*WHAT NEEDS TO BE DONE*
Go through the data and retrieve each line that includes the string "mouse".

───── INFORMATION SUPPLIED ─────

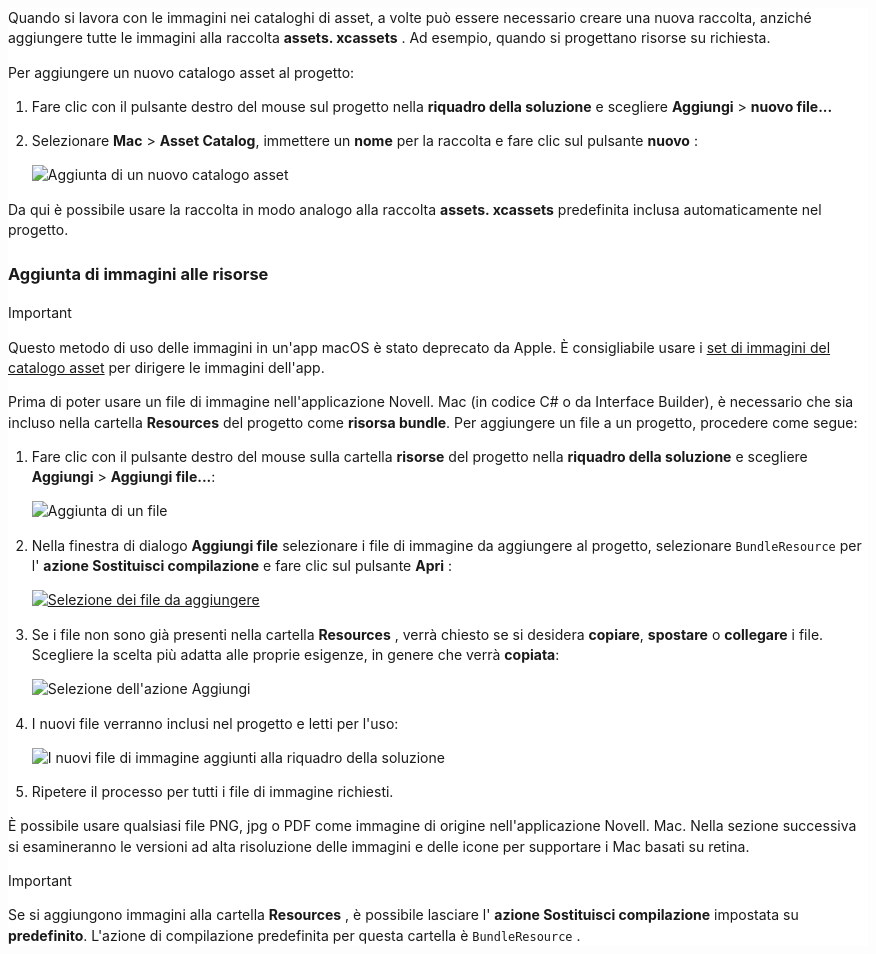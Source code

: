 Quando si lavora con le immagini nei cataloghi di asset, a volte può essere necessario creare una nuova raccolta, anziché aggiungere tutte le immagini alla raccolta **assets. xcassets** . Ad esempio, quando si progettano risorse su richiesta.

Per aggiungere un nuovo catalogo asset al progetto:

1. Fare clic con il pulsante destro del mouse sul progetto nella **riquadro della soluzione** e scegliere **Aggiungi**  >  **nuovo file...**
2. Selezionare **Mac**  >  **Asset Catalog**, immettere un **nome** per la raccolta e fare clic sul pulsante **nuovo** : 

    ![Aggiunta di un nuovo catalogo asset](image-images/asset01.png "Aggiunta di un nuovo catalogo asset")

Da qui è possibile usare la raccolta in modo analogo alla raccolta **assets. xcassets** predefinita inclusa automaticamente nel progetto.

### <a name="adding-images-to-resources"></a>Aggiunta di immagini alle risorse

> [!IMPORTANT]
> Questo metodo di uso delle immagini in un'app macOS è stato deprecato da Apple. È consigliabile usare i [set di immagini del catalogo asset](#asset-catalogs) per dirigere le immagini dell'app.

Prima di poter usare un file di immagine nell'applicazione Novell. Mac (in codice C# o da Interface Builder), è necessario che sia incluso nella cartella **Resources** del progetto come **risorsa bundle**. Per aggiungere un file a un progetto, procedere come segue:

1. Fare clic con il pulsante destro del mouse sulla cartella **risorse** del progetto nella **riquadro della soluzione** e scegliere **Aggiungi**  >  **Aggiungi file...**: 

    ![Aggiunta di un file](image-images/add01.png "Aggiunta di un file")
2. Nella finestra di dialogo **Aggiungi file** selezionare i file di immagine da aggiungere al progetto, selezionare `BundleResource` per l' **azione Sostituisci compilazione** e fare clic sul pulsante **Apri** :

    [![Selezione dei file da aggiungere](image-images/add02.png "Selezione dei file da aggiungere")](image-images/add02-large.png#lightbox)
3. Se i file non sono già presenti nella cartella **Resources** , verrà chiesto se si desidera **copiare**, **spostare** o **collegare** i file. Scegliere la scelta più adatta alle proprie esigenze, in genere che verrà **copiata**:

    ![Selezione dell'azione Aggiungi](image-images/add04.png "Selezione dell'azione Aggiungi")
4. I nuovi file verranno inclusi nel progetto e letti per l'uso: 

    ![I nuovi file di immagine aggiunti alla riquadro della soluzione](image-images/add03.png "I nuovi file di immagine aggiunti alla riquadro della soluzione")
5. Ripetere il processo per tutti i file di immagine richiesti.

È possibile usare qualsiasi file PNG, jpg o PDF come immagine di origine nell'applicazione Novell. Mac. Nella sezione successiva si esamineranno le versioni ad alta risoluzione delle immagini e delle icone per supportare i Mac basati su retina.

> [!IMPORTANT]
> Se si aggiungono immagini alla cartella **Resources** , è possibile lasciare l' **azione Sostituisci compilazione** impostata su **predefinito**. L'azione di compilazione predefinita per questa cartella è `BundleResource` .
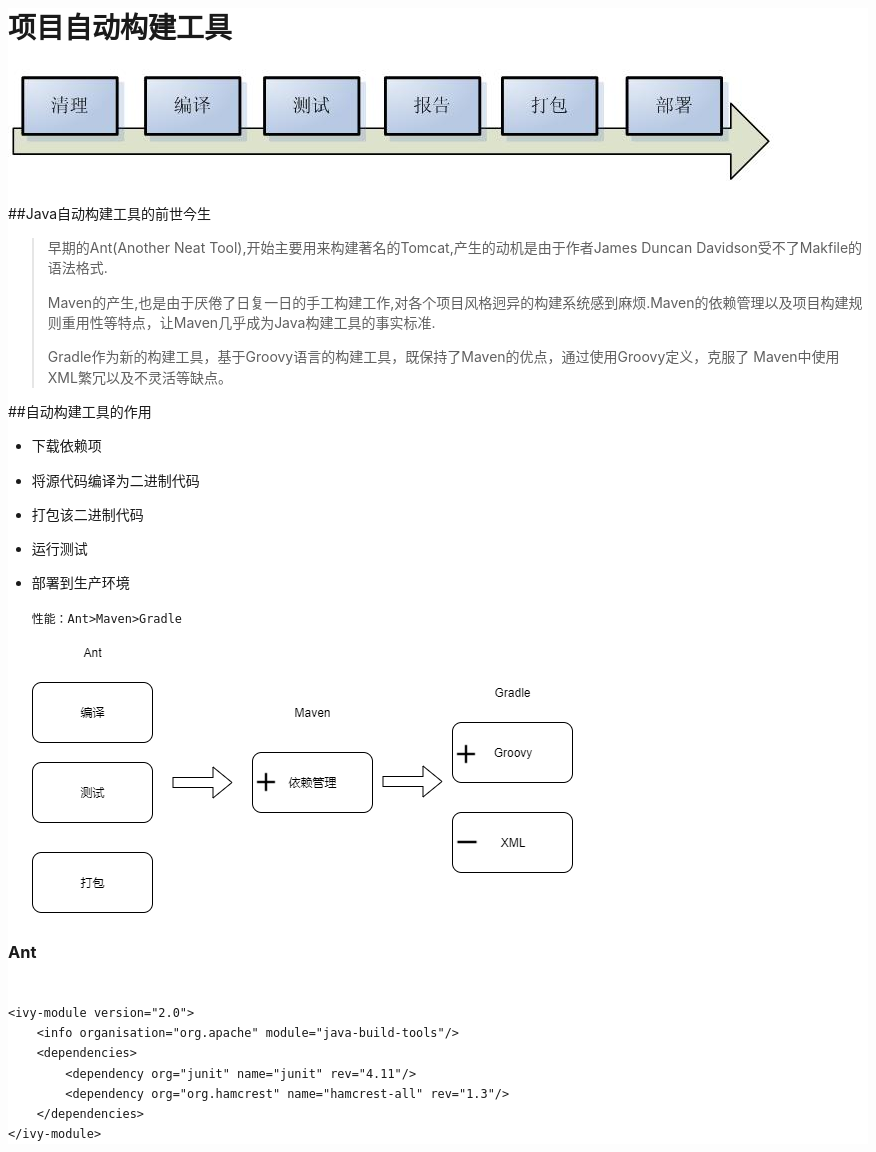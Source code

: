 # 项目自动构建工具

![img](https://github.com/Pr1p/JavaRe/blob/master/asset/gacl.png)

##Java自动构建工具的前世今生

>早期的Ant(Another Neat Tool),开始主要用来构建著名的Tomcat,产生的动机是由于作者James Duncan Davidson受不了Makfile的语法格式.
>
>Maven的产生,也是由于厌倦了日复一日的手工构建工作,对各个项目风格迥异的构建系统感到麻烦.Maven的依赖管理以及项目构建规则重用性等特点，让Maven几乎成为Java构建工具的事实标准.
>
>Gradle作为新的构建工具，基于Groovy语言的构建工具，既保持了Maven的优点，通过使用Groovy定义，克服了 Maven中使用XML繁冗以及不灵活等缺点。

##自动构建工具的作用

+ 下载依赖项

+ 将源代码编译为二进制代码

+ 打包该二进制代码

+ 运行测试

+ 部署到生产环境

  ```
  性能：Ant>Maven>Gradle
  ```

  ![Untitled Diagram](https://github.com/Pr1p/JavaRe/blob/master/asset/Untitled%20Diagram.png)

### Ant

```

<ivy-module version="2.0">
    <info organisation="org.apache" module="java-build-tools"/>
    <dependencies>
        <dependency org="junit" name="junit" rev="4.11"/>
        <dependency org="org.hamcrest" name="hamcrest-all" rev="1.3"/>
    </dependencies>
</ivy-module>
```
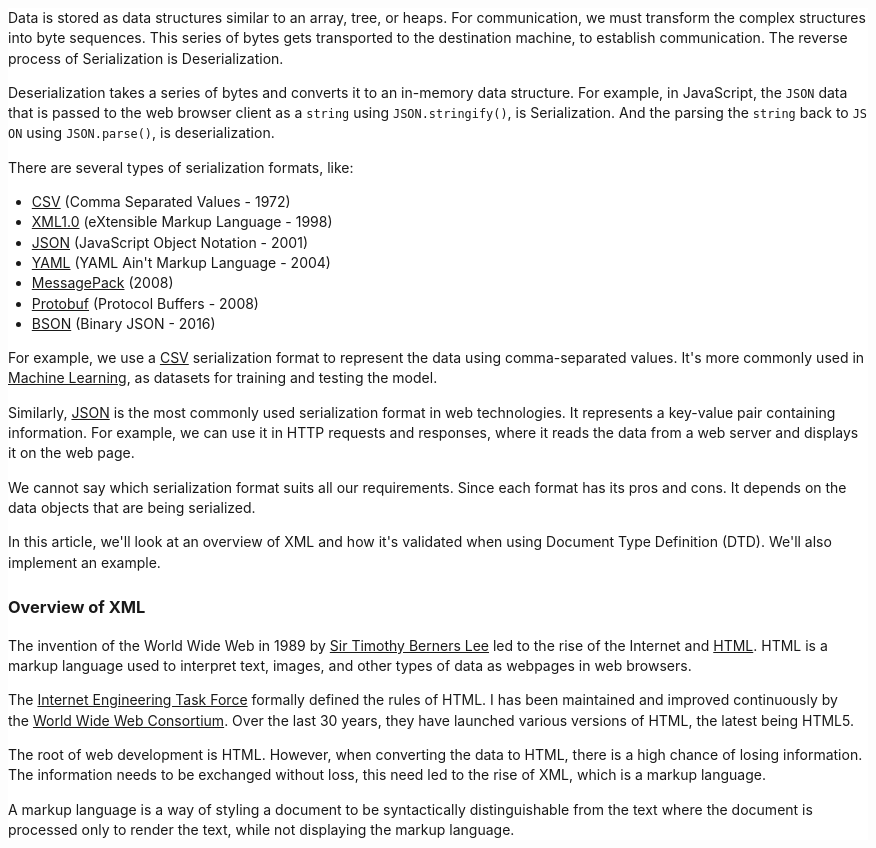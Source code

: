 Data is stored as data structures similar to an array, tree, or heaps. For communication, we must transform the complex structures into byte sequences. This series of bytes gets transported to the destination machine, to establish communication. The reverse process of Serialization is Deserialization.

Deserialization takes a series of bytes and converts it to an in-memory data structure. For example, in JavaScript, the `JSON` data that is passed to the web browser client as a `string` using `JSON.stringify()`, is Serialization. And the parsing the `string` back to `JSON` using `JSON.parse()`, is deserialization.

There are several types of serialization formats, like:

- [CSV](https://en.wikipedia.org/wiki/Comma-separated_values) (Comma Separated Values - 1972)
- [XML1.0](https://en.wikipedia.org/wiki/XML) (eXtensible Markup Language - 1998)
- [JSON](https://en.wikipedia.org/wiki/JSON) (JavaScript Object Notation - 2001)
- [YAML](https://en.wikipedia.org/wiki/YAML#:~:text=YAML%20a%20recursive%20acronym%20for,is%20being%20stored%20or%20transmitted.) (YAML Ain't Markup Language - 2004)
- [MessagePack](https://en.wikipedia.org/wiki/MessagePack) (2008)
- [Protobuf](https://en.wikipedia.org/wiki/Protocol_Buffers) (Protocol Buffers - 2008)
- [BSON](https://en.wikipedia.org/wiki/BSON) (Binary JSON - 2016)

For example, we use a [CSV](https://en.wikipedia.org/wiki/Comma-separated_values) serialization format to represent the data using comma-separated values. It's more commonly used in [Machine Learning](/engineering-education/differences-between-artificial-intelligence-machine-learning-and-deep-learning/), as datasets for training and testing the model.

Similarly, [JSON](https://en.wikipedia.org/wiki/JSON) is the most commonly used serialization format in web technologies. It represents a key-value pair containing information. For example, we can use it in HTTP requests and responses, where it reads the data from a web server and displays it on the web page.

We cannot say which serialization format suits all our requirements. Since each format has its pros and cons. It depends on the data objects that are being serialized.

In this article, we'll look at an overview of XML and how it's validated when using Document Type Definition (DTD). We'll also implement an example.

### Overview of XML
The invention of the World Wide Web in 1989 by [Sir Timothy Berners Lee](https://en.wikipedia.org/wiki/Tim_Berners-Lee) led to the rise of the Internet and [HTML](https://en.wikipedia.org/wiki/HTML). HTML is a markup language used to interpret text, images, and other types of data as webpages in web browsers.

The [Internet Engineering Task Force](https://en.wikipedia.org/wiki/Internet_Engineering_Task_Force) formally defined the rules of HTML. I has been maintained and improved continuously by the [World Wide Web Consortium](https://en.wikipedia.org/wiki/World_Wide_Web_Consortium). Over the last 30 years, they have launched various versions of HTML, the latest being HTML5.


The root of web development is HTML. However, when converting the data to HTML, there is a high chance of losing information. The information needs to be exchanged without loss, this need led to the rise of XML, which is a markup language.

A markup language is a way of styling a document to be syntactically distinguishable from the text where the document is processed only to render the text, while not displaying the markup language.
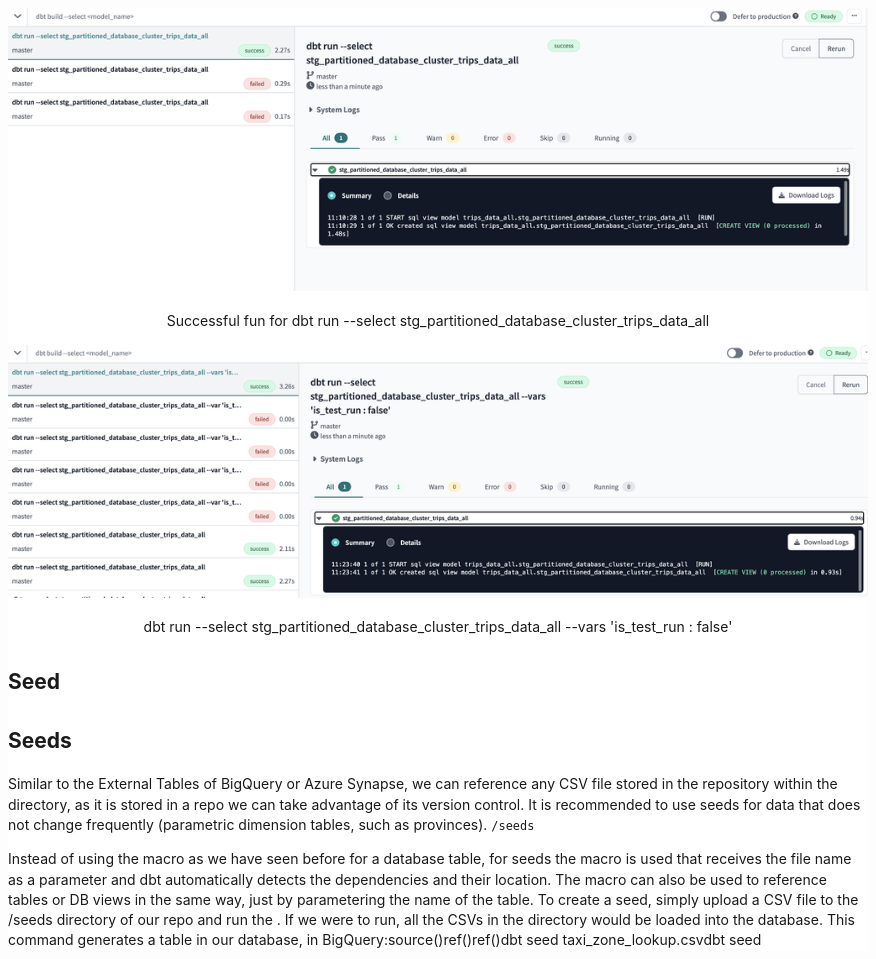 ![Alt text](../images/image-51.png)
<p align='center'>Successful fun for dbt run --select stg_partitioned_database_cluster_trips_data_all</p>

![Alt text](../images/image-53.png)
<p align='center'>dbt run --select stg_partitioned_database_cluster_trips_data_all  --vars 'is_test_run : false'</p>

## Seed

## Seeds

Similar to the External Tables of BigQuery or Azure Synapse, we can reference any CSV file stored in the repository within the directory, as it is stored in a repo we can take advantage of its version control. It is recommended to use seeds for data that does not change frequently (parametric dimension tables, such as provinces). `/seeds`

Instead of using the macro as we have seen before for a database table, for seeds the macro is used that receives the file name as a parameter and dbt automatically detects the dependencies and their location. The macro can also be used to reference tables or DB views in the same way, just by parametering the name of the table. To create a seed, simply upload a CSV file to the /seeds directory of our repo and run the . If we were to run, all the CSVs in the directory would be loaded into the database. This command generates a table in our database, in
BigQuery:source()ref()ref()dbt seed taxi_zone_lookup.csvdbt seed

─────

*SOLUTION FOR THIS EXERCISE*
1. Fare clic con il pulsante destro del mouse sul progetto nella **riquadro della soluzione** e scegliere **Aggiungi**  >  **nuovo file...**
1. Fare clic con il pulsante destro del mouse sulla cartella **risorse** del progetto nella **riquadro della soluzione** e scegliere **Aggiungi**  >  **Aggiungi file...**: 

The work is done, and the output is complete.